▶ [Activity] After counting the lines below that hold the word "kappa", reply with the count and nothing else.

▶ [The data]
>>>

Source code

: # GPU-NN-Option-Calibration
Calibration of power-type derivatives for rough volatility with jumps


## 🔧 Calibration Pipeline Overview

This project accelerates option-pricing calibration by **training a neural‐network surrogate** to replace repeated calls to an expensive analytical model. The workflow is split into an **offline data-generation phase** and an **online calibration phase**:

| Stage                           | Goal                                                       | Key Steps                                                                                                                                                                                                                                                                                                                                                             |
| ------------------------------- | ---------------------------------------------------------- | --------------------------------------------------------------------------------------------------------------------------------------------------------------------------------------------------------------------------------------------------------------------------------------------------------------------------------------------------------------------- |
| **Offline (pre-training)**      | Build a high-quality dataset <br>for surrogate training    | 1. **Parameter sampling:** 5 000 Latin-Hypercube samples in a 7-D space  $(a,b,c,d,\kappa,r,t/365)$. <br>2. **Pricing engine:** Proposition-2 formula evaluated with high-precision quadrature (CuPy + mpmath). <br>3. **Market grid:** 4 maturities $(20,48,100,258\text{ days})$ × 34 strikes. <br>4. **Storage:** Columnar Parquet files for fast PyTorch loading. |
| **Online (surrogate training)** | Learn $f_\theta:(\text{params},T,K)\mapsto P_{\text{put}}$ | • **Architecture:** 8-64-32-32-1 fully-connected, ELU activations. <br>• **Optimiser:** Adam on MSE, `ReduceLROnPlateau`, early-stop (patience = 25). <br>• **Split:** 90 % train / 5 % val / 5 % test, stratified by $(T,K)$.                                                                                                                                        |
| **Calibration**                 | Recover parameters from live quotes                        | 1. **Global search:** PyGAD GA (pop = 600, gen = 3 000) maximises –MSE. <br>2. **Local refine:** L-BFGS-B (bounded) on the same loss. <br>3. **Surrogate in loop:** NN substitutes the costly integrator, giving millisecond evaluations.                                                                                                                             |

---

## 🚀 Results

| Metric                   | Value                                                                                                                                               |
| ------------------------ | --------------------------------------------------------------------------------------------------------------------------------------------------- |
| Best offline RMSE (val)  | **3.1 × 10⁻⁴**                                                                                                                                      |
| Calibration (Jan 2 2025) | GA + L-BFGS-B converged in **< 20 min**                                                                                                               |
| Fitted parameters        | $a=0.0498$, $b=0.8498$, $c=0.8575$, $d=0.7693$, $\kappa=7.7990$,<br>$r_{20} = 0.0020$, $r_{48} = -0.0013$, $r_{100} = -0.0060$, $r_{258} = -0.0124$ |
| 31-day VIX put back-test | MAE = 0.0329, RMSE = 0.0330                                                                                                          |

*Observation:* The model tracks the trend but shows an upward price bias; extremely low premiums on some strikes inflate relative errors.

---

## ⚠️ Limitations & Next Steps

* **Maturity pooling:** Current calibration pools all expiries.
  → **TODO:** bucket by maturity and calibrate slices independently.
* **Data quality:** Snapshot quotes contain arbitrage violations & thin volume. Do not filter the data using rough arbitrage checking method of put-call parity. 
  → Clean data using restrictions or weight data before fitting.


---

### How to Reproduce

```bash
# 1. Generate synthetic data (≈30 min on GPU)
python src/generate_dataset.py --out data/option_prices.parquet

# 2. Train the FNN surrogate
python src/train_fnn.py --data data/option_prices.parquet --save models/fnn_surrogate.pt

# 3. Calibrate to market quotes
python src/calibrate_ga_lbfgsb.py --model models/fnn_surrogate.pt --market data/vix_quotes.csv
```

<<<

▶ [Response to the exercise] 2